=== Begin Enclosure ===

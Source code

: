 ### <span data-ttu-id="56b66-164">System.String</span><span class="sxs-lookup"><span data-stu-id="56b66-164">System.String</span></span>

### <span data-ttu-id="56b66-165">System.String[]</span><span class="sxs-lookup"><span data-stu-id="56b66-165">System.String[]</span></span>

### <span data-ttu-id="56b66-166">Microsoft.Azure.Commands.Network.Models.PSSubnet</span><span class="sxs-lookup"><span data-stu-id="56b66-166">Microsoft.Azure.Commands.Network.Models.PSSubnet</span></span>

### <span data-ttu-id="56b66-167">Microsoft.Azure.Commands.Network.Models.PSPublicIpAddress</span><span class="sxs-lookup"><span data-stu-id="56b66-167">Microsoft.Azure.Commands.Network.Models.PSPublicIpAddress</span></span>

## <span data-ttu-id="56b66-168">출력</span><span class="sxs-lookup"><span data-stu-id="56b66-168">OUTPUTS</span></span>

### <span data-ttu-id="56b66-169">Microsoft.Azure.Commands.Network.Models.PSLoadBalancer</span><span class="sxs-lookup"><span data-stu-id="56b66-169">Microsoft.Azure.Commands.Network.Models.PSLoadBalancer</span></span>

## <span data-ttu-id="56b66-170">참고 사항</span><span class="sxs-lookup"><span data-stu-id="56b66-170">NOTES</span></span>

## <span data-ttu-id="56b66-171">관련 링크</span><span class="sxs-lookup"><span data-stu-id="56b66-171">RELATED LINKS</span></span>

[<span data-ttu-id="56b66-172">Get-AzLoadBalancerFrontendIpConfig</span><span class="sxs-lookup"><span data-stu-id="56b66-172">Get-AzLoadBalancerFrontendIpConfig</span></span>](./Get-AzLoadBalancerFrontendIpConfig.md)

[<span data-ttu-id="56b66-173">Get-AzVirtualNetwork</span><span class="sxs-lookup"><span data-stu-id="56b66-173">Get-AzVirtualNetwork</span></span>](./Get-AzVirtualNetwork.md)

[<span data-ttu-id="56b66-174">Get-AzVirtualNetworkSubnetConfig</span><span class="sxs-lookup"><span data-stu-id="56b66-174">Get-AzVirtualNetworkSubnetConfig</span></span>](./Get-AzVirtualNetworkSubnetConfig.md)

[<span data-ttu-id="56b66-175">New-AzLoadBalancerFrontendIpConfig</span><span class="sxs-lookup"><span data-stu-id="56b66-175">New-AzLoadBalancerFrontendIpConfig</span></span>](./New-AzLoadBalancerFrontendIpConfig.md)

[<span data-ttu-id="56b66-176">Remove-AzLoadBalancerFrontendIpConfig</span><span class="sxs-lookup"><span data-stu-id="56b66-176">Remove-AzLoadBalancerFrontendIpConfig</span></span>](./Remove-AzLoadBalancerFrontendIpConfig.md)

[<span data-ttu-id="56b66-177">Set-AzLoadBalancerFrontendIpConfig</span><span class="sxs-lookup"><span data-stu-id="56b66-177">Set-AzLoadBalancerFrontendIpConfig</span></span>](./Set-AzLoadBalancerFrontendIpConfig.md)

=== End Enclosure ===

What you need to do:
Scan the data above and copy each line containing the word "Microsoft".

Solved exercise:
### <span data-ttu-id="56b66-166">Microsoft.Azure.Commands.Network.Models.PSSubnet</span><span class="sxs-lookup"><span data-stu-id="56b66-166">Microsoft.Azure.Commands.Network.Models.PSSubnet</span></span>
### <span data-ttu-id="56b66-167">Microsoft.Azure.Commands.Network.Models.PSPublicIpAddress</span><span class="sxs-lookup"><span data-stu-id="56b66-167">Microsoft.Azure.Commands.Network.Models.PSPublicIpAddress</span></span>
### <span data-ttu-id="56b66-169">Microsoft.Azure.Commands.Network.Models.PSLoadBalancer</span><span class="sxs-lookup"><span data-stu-id="56b66-169">Microsoft.Azure.Commands.Network.Models.PSLoadBalancer</span></span>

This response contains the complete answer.